→ **TASK**
Print, in exact form, the lines below from the one containing "I spent the whole" through the one containing "After that, I", and omit all others.

→ **RECORDED INFORMATION**
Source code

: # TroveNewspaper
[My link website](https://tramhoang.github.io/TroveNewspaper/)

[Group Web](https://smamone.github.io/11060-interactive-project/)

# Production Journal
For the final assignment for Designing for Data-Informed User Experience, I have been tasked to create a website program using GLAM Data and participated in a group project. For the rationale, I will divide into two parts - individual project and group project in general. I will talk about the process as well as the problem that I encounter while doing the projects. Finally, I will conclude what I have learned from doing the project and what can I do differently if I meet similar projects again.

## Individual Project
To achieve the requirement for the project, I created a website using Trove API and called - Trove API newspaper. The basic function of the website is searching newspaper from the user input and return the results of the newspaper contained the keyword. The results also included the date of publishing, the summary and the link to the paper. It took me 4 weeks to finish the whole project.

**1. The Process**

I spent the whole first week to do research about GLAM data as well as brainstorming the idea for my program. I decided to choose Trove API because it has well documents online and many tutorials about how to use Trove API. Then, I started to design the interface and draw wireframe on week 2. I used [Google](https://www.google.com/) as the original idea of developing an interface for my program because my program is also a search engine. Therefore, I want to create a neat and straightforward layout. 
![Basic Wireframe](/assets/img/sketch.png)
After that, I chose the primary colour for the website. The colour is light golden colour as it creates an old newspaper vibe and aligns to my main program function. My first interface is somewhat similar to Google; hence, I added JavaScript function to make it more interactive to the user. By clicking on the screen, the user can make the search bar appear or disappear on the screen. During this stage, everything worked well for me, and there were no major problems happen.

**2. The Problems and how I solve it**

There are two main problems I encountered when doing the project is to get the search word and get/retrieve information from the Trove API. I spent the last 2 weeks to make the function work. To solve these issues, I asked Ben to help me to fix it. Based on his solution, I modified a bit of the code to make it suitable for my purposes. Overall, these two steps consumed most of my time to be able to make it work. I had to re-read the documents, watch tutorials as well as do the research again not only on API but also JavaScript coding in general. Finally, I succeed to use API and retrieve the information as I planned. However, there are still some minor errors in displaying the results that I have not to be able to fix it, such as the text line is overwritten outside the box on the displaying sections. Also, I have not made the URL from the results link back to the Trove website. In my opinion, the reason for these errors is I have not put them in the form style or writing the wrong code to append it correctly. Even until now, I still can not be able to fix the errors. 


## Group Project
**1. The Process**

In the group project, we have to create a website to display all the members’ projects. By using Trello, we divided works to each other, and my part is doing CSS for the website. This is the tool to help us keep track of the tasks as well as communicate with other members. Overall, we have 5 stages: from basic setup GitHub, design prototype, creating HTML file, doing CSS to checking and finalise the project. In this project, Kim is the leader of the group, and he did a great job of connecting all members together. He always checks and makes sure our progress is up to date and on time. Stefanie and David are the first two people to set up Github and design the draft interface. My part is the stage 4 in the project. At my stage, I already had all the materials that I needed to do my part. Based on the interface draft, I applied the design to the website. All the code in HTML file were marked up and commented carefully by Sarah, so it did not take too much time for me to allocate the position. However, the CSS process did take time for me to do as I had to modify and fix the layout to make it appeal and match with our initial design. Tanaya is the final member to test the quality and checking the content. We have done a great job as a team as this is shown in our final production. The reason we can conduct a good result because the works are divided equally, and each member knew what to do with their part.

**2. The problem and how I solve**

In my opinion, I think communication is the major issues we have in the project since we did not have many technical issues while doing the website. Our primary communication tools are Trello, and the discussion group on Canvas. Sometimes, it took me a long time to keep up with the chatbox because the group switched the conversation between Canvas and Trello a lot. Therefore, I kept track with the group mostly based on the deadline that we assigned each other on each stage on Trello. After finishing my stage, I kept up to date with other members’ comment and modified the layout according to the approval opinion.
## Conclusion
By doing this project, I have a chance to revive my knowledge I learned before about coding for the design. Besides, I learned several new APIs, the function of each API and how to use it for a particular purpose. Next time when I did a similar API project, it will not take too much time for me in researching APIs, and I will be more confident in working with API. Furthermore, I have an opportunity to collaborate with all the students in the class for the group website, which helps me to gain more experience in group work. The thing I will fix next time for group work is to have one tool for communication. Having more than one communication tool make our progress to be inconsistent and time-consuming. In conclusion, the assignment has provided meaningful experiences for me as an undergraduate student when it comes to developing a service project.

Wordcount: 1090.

→ **EXERCISE SOLUTION**
I spent the whole first week to do research about GLAM data as well as brainstorming the idea for my program. I decided to choose Trove API because it has well documents online and many tutorials about how to use Trove API. Then, I started to design the interface and draw wireframe on week 2. I used [Google](https://www.google.com/) as the original idea of developing an interface for my program because my program is also a search engine. Therefore, I want to create a neat and straightforward layout. 
![Basic Wireframe](/assets/img/sketch.png)
After that, I chose the primary colour for the website. The colour is light golden colour as it creates an old newspaper vibe and aligns to my main program function. My first interface is somewhat similar to Google; hence, I added JavaScript function to make it more interactive to the user. By clicking on the screen, the user can make the search bar appear or disappear on the screen. During this stage, everything worked well for me, and there were no major problems happen.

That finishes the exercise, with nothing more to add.